### Directions
Please filter the data down to the lines that include the word "left" and copy them.

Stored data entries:
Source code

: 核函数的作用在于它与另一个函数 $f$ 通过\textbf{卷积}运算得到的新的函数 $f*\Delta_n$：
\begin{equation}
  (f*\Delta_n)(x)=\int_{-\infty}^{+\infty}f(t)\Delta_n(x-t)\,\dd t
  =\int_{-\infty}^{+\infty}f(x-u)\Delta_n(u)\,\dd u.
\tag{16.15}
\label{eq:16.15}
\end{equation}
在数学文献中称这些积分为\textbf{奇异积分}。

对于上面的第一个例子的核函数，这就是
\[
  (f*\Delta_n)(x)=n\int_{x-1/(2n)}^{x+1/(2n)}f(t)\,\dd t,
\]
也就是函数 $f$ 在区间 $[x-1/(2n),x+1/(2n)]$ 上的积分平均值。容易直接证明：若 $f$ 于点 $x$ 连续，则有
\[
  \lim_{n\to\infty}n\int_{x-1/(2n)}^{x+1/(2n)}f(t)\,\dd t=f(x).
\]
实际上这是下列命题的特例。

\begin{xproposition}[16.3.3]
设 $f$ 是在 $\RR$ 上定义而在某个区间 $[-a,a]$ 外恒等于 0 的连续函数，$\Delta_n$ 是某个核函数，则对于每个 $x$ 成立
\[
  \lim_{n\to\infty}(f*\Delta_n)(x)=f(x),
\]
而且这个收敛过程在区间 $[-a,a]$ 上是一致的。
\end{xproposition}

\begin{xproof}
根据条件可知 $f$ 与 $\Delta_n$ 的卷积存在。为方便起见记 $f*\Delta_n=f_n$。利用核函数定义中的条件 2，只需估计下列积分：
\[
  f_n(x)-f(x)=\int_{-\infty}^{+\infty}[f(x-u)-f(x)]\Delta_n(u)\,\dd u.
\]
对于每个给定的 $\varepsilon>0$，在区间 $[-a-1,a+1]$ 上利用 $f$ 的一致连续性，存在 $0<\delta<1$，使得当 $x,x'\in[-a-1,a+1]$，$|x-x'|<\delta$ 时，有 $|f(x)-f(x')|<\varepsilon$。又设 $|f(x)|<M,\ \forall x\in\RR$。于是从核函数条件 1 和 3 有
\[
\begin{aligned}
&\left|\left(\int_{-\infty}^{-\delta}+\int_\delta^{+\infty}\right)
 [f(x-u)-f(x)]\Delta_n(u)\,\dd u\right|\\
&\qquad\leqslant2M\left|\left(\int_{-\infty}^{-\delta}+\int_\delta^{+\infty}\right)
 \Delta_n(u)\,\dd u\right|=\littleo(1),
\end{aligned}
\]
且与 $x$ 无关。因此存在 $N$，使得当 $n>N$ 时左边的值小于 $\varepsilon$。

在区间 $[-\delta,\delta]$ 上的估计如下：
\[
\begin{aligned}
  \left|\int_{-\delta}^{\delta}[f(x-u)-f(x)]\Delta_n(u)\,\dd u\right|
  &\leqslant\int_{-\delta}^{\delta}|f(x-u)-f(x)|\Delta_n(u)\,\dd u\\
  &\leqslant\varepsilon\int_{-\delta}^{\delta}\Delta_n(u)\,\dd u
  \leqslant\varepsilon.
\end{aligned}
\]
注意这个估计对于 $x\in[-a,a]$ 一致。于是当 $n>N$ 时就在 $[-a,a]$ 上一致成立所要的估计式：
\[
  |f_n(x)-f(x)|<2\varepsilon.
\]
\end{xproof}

### Completed task
&\left|\left(\int_{-\infty}^{-\delta}+\int_\delta^{+\infty}\right)
&\qquad\leqslant2M\left|\left(\int_{-\infty}^{-\delta}+\int_\delta^{+\infty}\right)
  \left|\int_{-\delta}^{\delta}[f(x-u)-f(x)]\Delta_n(u)\,\dd u\right|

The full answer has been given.